Your instructions: Within the records below, how many lines contain "import"? The answer is that number alone.

(Records from a data source)
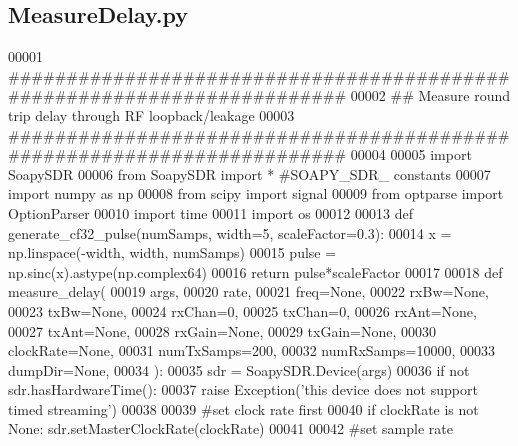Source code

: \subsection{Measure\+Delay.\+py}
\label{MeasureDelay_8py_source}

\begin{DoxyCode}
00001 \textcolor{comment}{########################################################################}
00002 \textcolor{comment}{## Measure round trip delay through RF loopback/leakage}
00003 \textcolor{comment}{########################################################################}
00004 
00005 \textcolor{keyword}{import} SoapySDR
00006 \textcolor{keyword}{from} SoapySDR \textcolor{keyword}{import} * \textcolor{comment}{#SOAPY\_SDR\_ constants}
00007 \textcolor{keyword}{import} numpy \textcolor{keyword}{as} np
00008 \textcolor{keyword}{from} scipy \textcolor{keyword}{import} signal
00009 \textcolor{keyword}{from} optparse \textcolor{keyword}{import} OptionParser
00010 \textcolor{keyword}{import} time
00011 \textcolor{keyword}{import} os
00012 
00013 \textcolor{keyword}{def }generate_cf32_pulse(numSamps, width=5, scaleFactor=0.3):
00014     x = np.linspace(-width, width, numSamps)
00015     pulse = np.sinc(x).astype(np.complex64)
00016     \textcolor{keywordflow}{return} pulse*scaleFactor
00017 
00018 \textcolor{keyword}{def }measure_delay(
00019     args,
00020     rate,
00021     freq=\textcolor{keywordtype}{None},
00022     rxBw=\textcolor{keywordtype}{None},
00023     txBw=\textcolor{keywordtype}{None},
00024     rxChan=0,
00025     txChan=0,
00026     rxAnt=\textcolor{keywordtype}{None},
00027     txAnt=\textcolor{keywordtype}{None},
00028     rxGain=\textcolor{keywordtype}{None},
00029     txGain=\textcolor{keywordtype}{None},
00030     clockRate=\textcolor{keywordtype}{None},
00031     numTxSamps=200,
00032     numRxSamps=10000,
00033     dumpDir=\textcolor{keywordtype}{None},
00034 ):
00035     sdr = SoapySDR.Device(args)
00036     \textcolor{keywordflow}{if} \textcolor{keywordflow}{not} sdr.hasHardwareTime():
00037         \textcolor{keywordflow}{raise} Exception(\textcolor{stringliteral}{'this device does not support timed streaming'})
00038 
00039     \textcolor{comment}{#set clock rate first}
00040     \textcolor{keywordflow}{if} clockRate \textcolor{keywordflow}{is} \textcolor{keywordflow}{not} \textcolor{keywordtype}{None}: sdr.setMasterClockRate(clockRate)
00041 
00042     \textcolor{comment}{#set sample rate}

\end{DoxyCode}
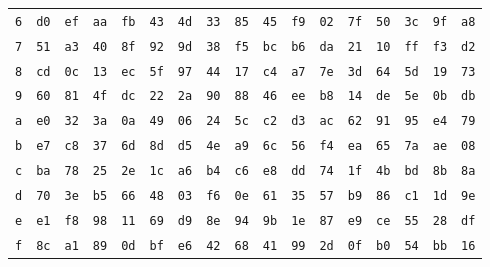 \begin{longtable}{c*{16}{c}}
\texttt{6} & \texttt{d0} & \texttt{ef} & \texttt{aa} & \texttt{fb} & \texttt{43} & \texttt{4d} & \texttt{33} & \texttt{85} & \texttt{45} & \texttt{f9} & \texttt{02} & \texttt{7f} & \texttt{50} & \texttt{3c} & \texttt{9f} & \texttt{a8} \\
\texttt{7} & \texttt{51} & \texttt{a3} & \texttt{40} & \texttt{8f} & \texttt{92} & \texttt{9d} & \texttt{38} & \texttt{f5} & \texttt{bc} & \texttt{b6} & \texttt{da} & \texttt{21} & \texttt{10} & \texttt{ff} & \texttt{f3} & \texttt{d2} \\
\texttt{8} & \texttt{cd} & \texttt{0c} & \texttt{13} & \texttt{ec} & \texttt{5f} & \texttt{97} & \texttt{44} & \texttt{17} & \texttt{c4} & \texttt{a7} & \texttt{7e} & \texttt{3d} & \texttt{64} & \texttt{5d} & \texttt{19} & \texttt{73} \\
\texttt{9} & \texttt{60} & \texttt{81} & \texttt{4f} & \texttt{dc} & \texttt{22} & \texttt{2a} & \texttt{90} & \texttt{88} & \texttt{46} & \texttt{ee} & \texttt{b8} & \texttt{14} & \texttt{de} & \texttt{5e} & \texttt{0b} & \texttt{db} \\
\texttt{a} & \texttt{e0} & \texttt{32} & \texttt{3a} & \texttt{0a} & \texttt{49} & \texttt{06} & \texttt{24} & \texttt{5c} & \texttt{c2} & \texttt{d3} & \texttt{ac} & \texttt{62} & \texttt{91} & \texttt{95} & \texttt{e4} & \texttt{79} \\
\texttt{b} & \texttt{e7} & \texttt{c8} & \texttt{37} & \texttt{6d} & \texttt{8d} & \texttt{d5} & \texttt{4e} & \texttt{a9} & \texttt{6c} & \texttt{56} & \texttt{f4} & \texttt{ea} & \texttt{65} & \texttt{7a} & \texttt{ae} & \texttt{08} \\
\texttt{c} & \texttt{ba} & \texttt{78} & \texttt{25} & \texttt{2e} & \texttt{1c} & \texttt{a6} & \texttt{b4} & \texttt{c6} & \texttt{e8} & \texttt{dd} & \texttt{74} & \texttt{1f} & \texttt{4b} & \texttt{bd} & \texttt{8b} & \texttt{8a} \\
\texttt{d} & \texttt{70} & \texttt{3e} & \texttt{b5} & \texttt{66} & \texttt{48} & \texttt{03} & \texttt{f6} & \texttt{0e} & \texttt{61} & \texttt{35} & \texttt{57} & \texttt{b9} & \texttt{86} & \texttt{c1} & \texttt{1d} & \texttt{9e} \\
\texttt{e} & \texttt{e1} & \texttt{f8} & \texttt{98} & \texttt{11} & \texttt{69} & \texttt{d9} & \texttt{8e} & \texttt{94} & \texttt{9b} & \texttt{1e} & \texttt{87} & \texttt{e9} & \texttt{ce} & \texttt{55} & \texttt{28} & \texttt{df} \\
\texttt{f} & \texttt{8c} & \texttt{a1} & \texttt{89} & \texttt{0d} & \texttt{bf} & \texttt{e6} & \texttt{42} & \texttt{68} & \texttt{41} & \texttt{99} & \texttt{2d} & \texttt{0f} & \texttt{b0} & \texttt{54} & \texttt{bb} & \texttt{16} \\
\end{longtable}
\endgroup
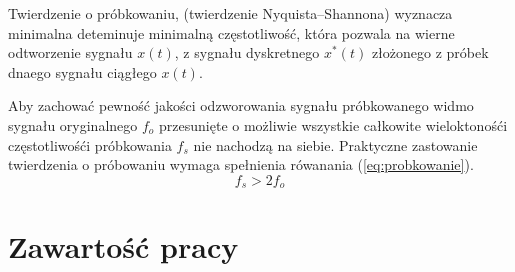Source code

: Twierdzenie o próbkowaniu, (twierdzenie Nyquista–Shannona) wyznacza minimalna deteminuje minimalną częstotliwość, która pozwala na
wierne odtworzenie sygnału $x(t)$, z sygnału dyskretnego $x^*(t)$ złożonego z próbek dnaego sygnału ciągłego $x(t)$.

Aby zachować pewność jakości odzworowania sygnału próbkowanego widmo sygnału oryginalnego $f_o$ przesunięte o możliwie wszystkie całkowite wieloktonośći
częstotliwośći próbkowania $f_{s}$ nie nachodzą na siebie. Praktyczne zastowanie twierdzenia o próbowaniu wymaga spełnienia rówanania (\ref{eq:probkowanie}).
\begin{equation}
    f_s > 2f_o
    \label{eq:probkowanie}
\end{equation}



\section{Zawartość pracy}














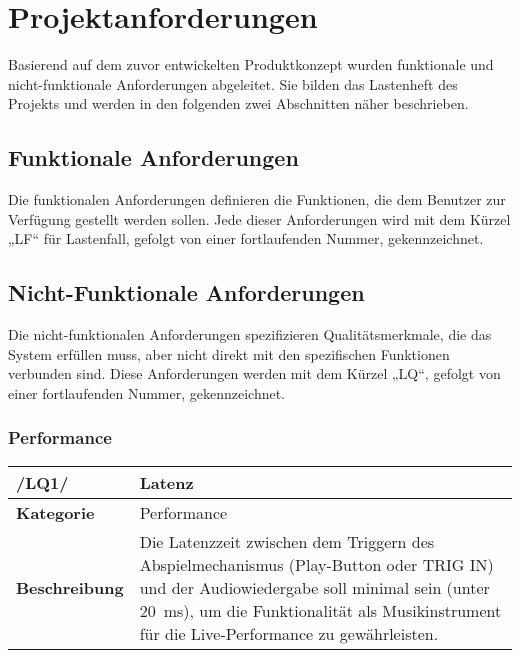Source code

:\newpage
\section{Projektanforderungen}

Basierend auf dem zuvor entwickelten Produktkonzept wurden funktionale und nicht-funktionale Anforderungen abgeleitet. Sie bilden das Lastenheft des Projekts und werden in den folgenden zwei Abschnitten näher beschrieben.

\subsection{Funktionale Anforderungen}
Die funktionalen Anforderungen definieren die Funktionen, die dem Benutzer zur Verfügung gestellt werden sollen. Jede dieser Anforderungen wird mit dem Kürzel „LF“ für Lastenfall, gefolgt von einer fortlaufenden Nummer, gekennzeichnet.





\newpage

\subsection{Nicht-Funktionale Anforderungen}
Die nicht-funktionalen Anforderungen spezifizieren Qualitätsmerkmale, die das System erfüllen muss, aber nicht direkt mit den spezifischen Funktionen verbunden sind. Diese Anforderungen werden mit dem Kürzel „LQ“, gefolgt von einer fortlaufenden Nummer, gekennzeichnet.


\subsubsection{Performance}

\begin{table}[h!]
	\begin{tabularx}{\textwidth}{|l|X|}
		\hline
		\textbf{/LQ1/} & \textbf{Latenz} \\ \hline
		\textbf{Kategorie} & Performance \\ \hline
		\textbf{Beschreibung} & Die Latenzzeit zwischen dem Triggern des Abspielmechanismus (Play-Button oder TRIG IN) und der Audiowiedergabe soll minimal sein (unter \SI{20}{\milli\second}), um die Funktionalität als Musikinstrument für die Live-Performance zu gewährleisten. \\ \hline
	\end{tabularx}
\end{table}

The answer: 7